**SOURCE MATERIAL**
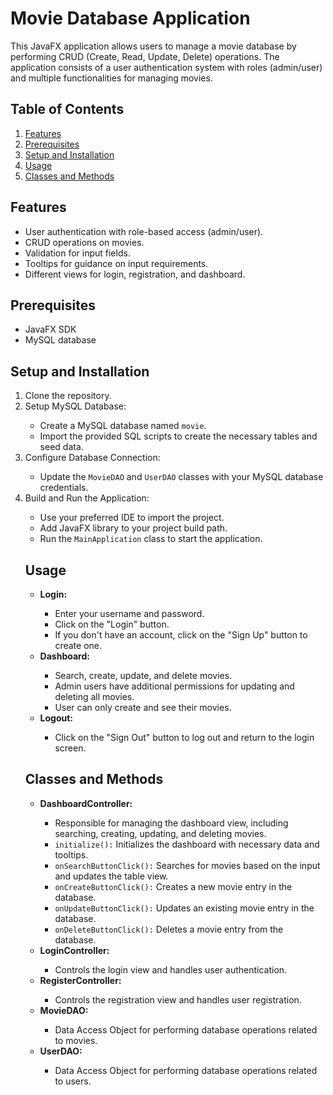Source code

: <!DOCTYPE html>
<html lang="en">
<head>
    <meta charset="UTF-8">
    <meta name="viewport" content="width=device-width, initial-scale=1.0">
<title> </title>
</head>
<body>
    <h1>Movie Database Application</h1>
    <p>This JavaFX application allows users to manage a movie database by performing CRUD (Create, Read, Update, Delete) operations. The application consists of a user authentication system with roles (admin/user) and multiple functionalities for managing movies.</p>
    <h2>Table of Contents</h2>
    <ol>
        <li><a href="#features">Features</a></li>
        <li><a href="#prerequisites">Prerequisites</a></li>
        <li><a href="#setup-and-installation">Setup and Installation</a></li>
        <li><a href="#usage">Usage</a></li>
        <li><a href="#classes-and-methods">Classes and Methods</a></li>
    </ol>
    <h2 id="features">Features</h2>
    <ul>
        <li>User authentication with role-based access (admin/user).</li>
        <li>CRUD operations on movies.</li>
        <li>Validation for input fields.</li>
        <li>Tooltips for guidance on input requirements.</li>
        <li>Different views for login, registration, and dashboard.</li>
    </ul>
    <h2 id="prerequisites">Prerequisites</h2>
    <ul>
        <li>JavaFX SDK</li>
        <li>MySQL database</li>
    </ul>
    <h2 id="setup-and-installation">Setup and Installation</h2>
    <ol>
        <li>Clone the repository.</li>
<li>Setup MySQL Database:</li>
<ul>
<li>Create a MySQL database named <code>movie</code>.</li>
<li>Import the provided SQL scripts to create the necessary tables and seed data.</li>
</ul>
<li>Configure Database Connection:</li>
<ul>
<li>Update the <code>MovieDAO</code> and <code>UserDAO</code> classes with your MySQL database credentials.</li>
</ul>
<li>Build and Run the Application:</li>
<ul>
<li>Use your preferred IDE to import the project.</li>
<li>Add JavaFX library to your project build path.</li>
<li>Run the <code>MainApplication</code> class to start the application.</li>
</ul>
    <h2 id="usage">Usage</h2>
    <ul>
        <li><strong>Login:</strong></li>
        <ul>
            <li>Enter your username and password.</li>
            <li>Click on the "Login" button.</li>
            <li>If you don't have an account, click on the "Sign Up" button to create one.</li>
        </ul>
        <li><strong>Dashboard:</strong></li>
        <ul>
            <li>Search, create, update, and delete movies.</li>
            <li>Admin users have additional permissions for updating and deleting all movies.</li>
            <li>User can only create and see their movies.</li>
        </ul>
        <li><strong>Logout:</strong></li>
        <ul>
            <li>Click on the "Sign Out" button to log out and return to the login screen.</li>
        </ul>
    </ul>
    <h2 id="classes-and-methods">Classes and Methods</h2>
    <ul>
        <li><strong>DashboardController:</strong></li>
        <ul>
            <li>Responsible for managing the dashboard view, including searching, creating, updating, and deleting movies.</li>
            <li><code>initialize():</code> Initializes the dashboard with necessary data and tooltips.</li>
            <li><code>onSearchButtonClick():</code> Searches for movies based on the input and updates the table view.</li>
            <li><code>onCreateButtonClick():</code> Creates a new movie entry in the database.</li>
            <li><code>onUpdateButtonClick():</code> Updates an existing movie entry in the database.</li>
            <li><code>onDeleteButtonClick():</code> Deletes a movie entry from the database.</li>
        </ul>
        <li><strong>LoginController:</strong></li>
        <ul>
            <li>Controls the login view and handles user authentication.</li>
        </ul>
        <li><strong>RegisterController:</strong></li>
        <ul>
            <li>Controls the registration view and handles user registration.</li>
        </ul>
        <li><strong>MovieDAO:</strong></li>
        <ul>
            <li>Data Access Object for performing database operations related to movies.</li>
        </ul>
        <li><strong>UserDAO:</strong></li>
        <ul>
            <li>Data Access Object for performing database operations related to users.</li>
        </ul>
    </ul>
</ol>
</body>
</html>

**PROBLEM**
The lines to report are those in the material above that contain the word "Setup"; copy every one of them.

**RESULT**
        <li><a href="#setup-and-installation">Setup and Installation</a></li>
    <h2 id="setup-and-installation">Setup and Installation</h2>
<li>Setup MySQL Database:</li>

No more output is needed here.